日本ではあまり報道されていませんが、ギリシャの財政問題に端を発したユーロの暴落の影で、ポンドが暴落しています。英国はリーマンショック後、経済危機に対応するため他国同様、膨大な財政資金を投入して何とか持ちこたえてきましたが、いよいよそれが限界に近づきつつあるようです。
英国は、以前から大手銀行の経営危機(実質国有化等で対応)と財政赤字の急拡大で、厳しい状況になっていましたが、ここに来て、間近に迫る総選挙で与野党が拮抗するという世論調査が出て、経済危機に対して政治が何も決められなくなる「政治リスク」が急激にクローズアップされるようになりました。そのため、英国の国債価格が急落、また、英国の通貨ポンドがドルに対して10ヶ月ぶりの安値になっています(円に対しても急落しています)。

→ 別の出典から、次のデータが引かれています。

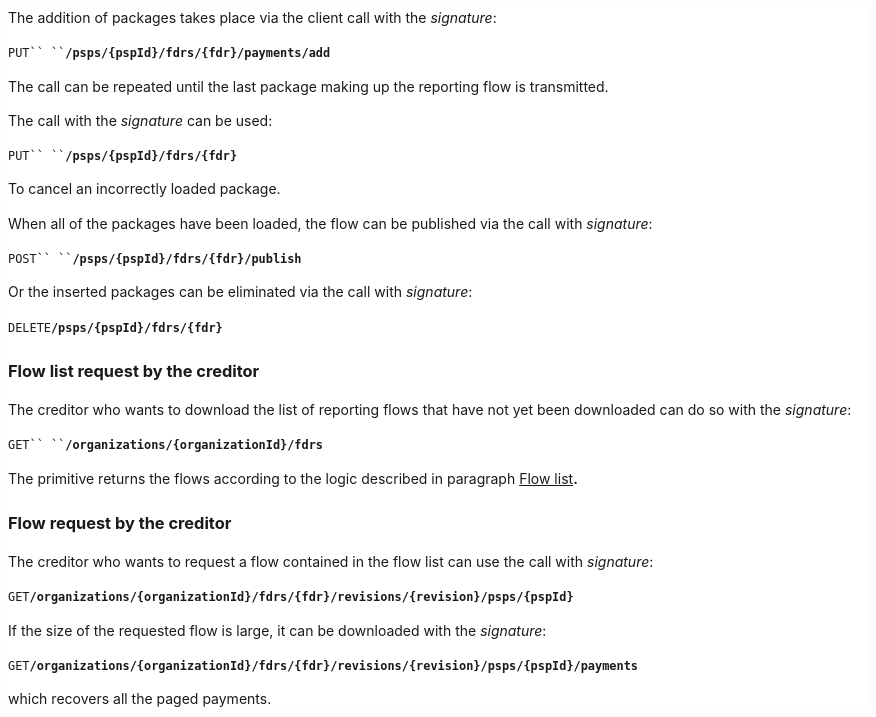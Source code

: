 The addition of packages takes place via the client call with the _signature_:

` PUT`` `` `**`/psps/{pspId}/fdrs/{fdr}/payments/add`**

The call can be repeated until the last package making up the reporting flow is transmitted.

The call with the _signature_ can be used:

` PUT`` `` `**`/psps/{pspId}/fdrs/{fdr}`**

To cancel an incorrectly loaded package.

When all of the packages have been loaded, the flow can be published via the call with _signature_:

` POST`` `` `**`/psps/{pspId}/fdrs/{fdr}/publish`**

Or the inserted packages can be eliminated via the call with _signature_:

`DELETE`**`/psps/{pspId}/fdrs/{fdr}`**

### Flow list request by the creditor <a href="#singolo-flusso" id="singolo-flusso"></a>

The creditor who wants to download the list of reporting flows that have not yet been downloaded can do so with the _signature_:

` GET`` `` `**`/organizations/{organizationId}/fdrs`**

The primitive returns the flows according to the logic described in paragraph [Flow list](reporting-and-cashflow.md#elenco-flussi)**.**

### Flow request by the creditor <a href="#singolo-flusso" id="singolo-flusso"></a>

The creditor who wants to request a flow contained in the flow list can use the call with _signature_:

`GET`**`/organizations/{organizationId}/fdrs/{fdr}/revisions/{revision}/psps/{pspId}`**

If the size of the requested flow is large, it can be downloaded with the _signature_:

`GET`**`/organizations/{organizationId}/fdrs/{fdr}/revisions/{revision}/psps/{pspId}/payments`**

which recovers all the paged payments.
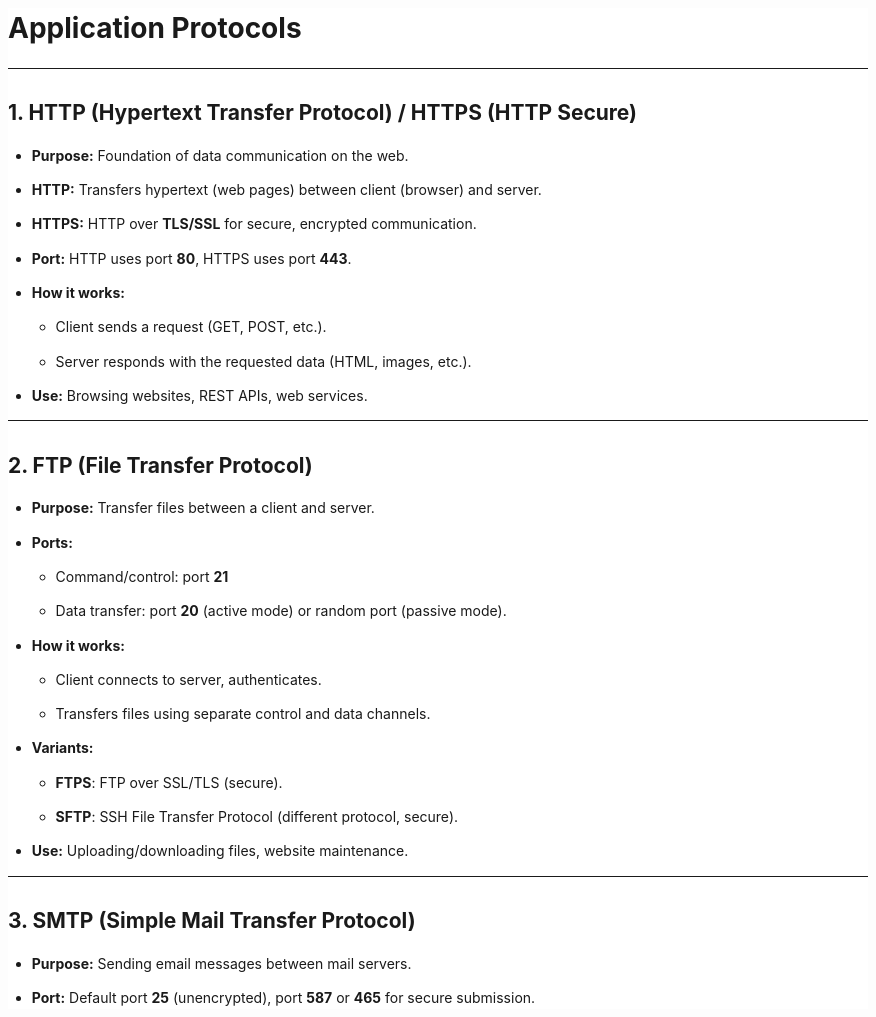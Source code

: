 # Application Protocols

---

## 1. **HTTP (Hypertext Transfer Protocol) / HTTPS (HTTP Secure)**

- **Purpose:** Foundation of data communication on the web.
    
- **HTTP:** Transfers hypertext (web pages) between client (browser) and server.
    
- **HTTPS:** HTTP over **TLS/SSL** for secure, encrypted communication.
    
- **Port:** HTTP uses port **80**, HTTPS uses port **443**.
    
- **How it works:**
    
    - Client sends a request (GET, POST, etc.).
        
    - Server responds with the requested data (HTML, images, etc.).
        
- **Use:** Browsing websites, REST APIs, web services.
    

---

## 2. **FTP (File Transfer Protocol)**

- **Purpose:** Transfer files between a client and server.
    
- **Ports:**
    
    - Command/control: port **21**
        
    - Data transfer: port **20** (active mode) or random port (passive mode).
        
- **How it works:**
    
    - Client connects to server, authenticates.
        
    - Transfers files using separate control and data channels.
        
- **Variants:**
    
    - **FTPS**: FTP over SSL/TLS (secure).
        
    - **SFTP**: SSH File Transfer Protocol (different protocol, secure).
        
- **Use:** Uploading/downloading files, website maintenance.
    

---

## 3. **SMTP (Simple Mail Transfer Protocol)**

- **Purpose:** Sending email messages between mail servers.
    
- **Port:** Default port **25** (unencrypted), port **587** or **465** for secure submission.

また、英国の銀行が抱える不良債権額も過去最高水準となっています。格付け機関の格下げ警告があるにもかかわらず、もはや、財政再建は不可能という見方から、英国債の最高格付けのトリプルAの維持は不可能という見方が急浮上しています。
また、このような英国の危機を狙った世界中のヘッジファンドがポンドを売り浴びせていることから、ポンドの暴落に拍車をかけています。このような状況を見ると、英国は本当に追い詰められた状況にあると思うのです。
これが、製造業等での産業振興をあきらめて、金融立国に向かった結末かと思うと寂しいものがありますね。